4. Since everybody's hot for Heather Locklear, at some point she must be the sexual object either by posing as a stripper (natch) or a call girl, or by getting shot and being unconscious in every scene. That particular "Officer Down" fantasy is remarkable, with Shatner as the leering, whispering daddy/lover: "I know you can make it, Princess. You can lick anything." Chilling! In another fantasy a wounded cop struggles to lift his head, looks at Heather Locklear and says "You're so pretty!" before dying.

5. Now having broken several laws, Hooker is reprimanded by what's-his-name for "getting too close." Hooker responds with the Sensational Diatribe, which includes the word "scum" or "low-life" and further illustrates Shatner's greatness at walking the tightrope of perfect irony. After the Sensational Diatribe, Hooker leaves immediately, because he always gets the last word. This is tacitly understood by everyone.

6. The chase scene. Usually the most dully directed scene in the fantasy; in one, the same shot of cars racing down a back lot is shown twice. The civilian car that narrowly avoids wrecking is always a Caprice Classic station wagon. Always. Lucky that the station wagon makes it - all cars that wreck explode. If Hooker has to get out and run it is memorable, and the long and lovingly-filmed shots of him trying to climb fences are bon-bons to be savored.

7. Epilogue. Order is restored (however improbably), a lame lighthearted moment, a freeze-frame. The end credits are the same as the opening credits.

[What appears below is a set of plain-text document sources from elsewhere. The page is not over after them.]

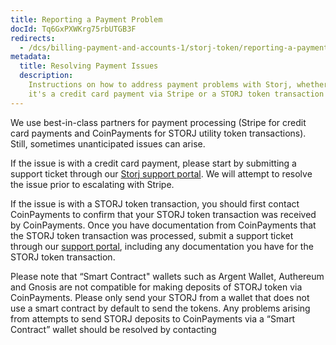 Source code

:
 ```yaml
---
title: Reporting a Payment Problem
docId: Tq6GxPXWKrg75rbUTGB3F
redirects:
  - /dcs/billing-payment-and-accounts-1/storj-token/reporting-a-payment-problem
metadata:
  title: Resolving Payment Issues
  description:
    Instructions on how to address payment problems with Storj, whether
    it's a credit card payment via Stripe or a STORJ token transaction via CoinPayments.
---
```


We use best-in-class partners for payment processing (Stripe for credit card payments and CoinPayments for STORJ utility token transactions). Still, sometimes unanticipated issues can arise.

If the issue is with a credit card payment, please start by submitting a support ticket through our [Storj support portal](https://supportdcs.storj.io/hc/en-us/requests/new). We will attempt to resolve the issue prior to escalating with Stripe.

If the issue is with a STORJ token transaction, you should first contact CoinPayments to confirm that your STORJ token transaction was received by CoinPayments. Once you have documentation from CoinPayments that the STORJ token transaction was processed, submit a support ticket through our [support portal](https://supportdcs.storj.io/hc/en-us/requests/new), including any documentation you have for the STORJ token transaction.

Please note that “Smart Contract" wallets such as Argent Wallet, Authereum and Gnosis are not compatible for making deposits of STORJ token via CoinPayments. Please only send your STORJ from a wallet that does not use a smart contract by default to send the tokens. Any problems arising from attempts to send STORJ deposits to CoinPayments via a “Smart Contract” wallet should be resolved by contacting
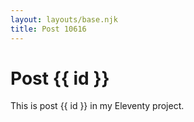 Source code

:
 ```yaml
---
layout: layouts/base.njk
title: Post 10616
---
```


# Post {{ id }}

This is post {{ id }} in my Eleventy project.
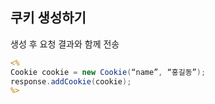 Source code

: ## 쿠키 생성하기

생성 후 요청 결과와 함께 전송
```JSP
<%
Cookie cookie = new Cookie(“name”, “홍길동”);
response.addCookie(cookie);
%>
```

Interspersed throughout are the usuals - numbingly unimaginative business names like "Community Hospital" or "Gear Box Transmission" (really pointless details for a mind careening towards its next dose of wish fulfillment), the soulless soundtrack, and always Shatner's wonderfully ornate delivery and exaggeration. The fantasies directed by Shatner himself outdo themselves in camp over-the-top drama, and are the most shining examples of the show's dream world orientation.

Hooker succeeds in spite of itself, and is a treasure trove of unintended hilarity. If each episode started with Hooker falling asleep or staring absently from behind his desk, the series would have been received as a work of genius. It is a testament to the great and complex talents of William Shatner, at once effete and macho, mincing and domineering: the perfect over-the-hill loser pretending to greatness. A lesson for us all.

Because T. J. Hooker relies so little on anything but passivity on the part of the viewer, it can be enjoyed at any hour under any condition. BOTH THE CONVERTS AND THE CURIOUS SHOULD PETITION WTVD CHANNEL 11 TO RETURN THE PROGRAM TO ITS LATE NIGHT ROSTER.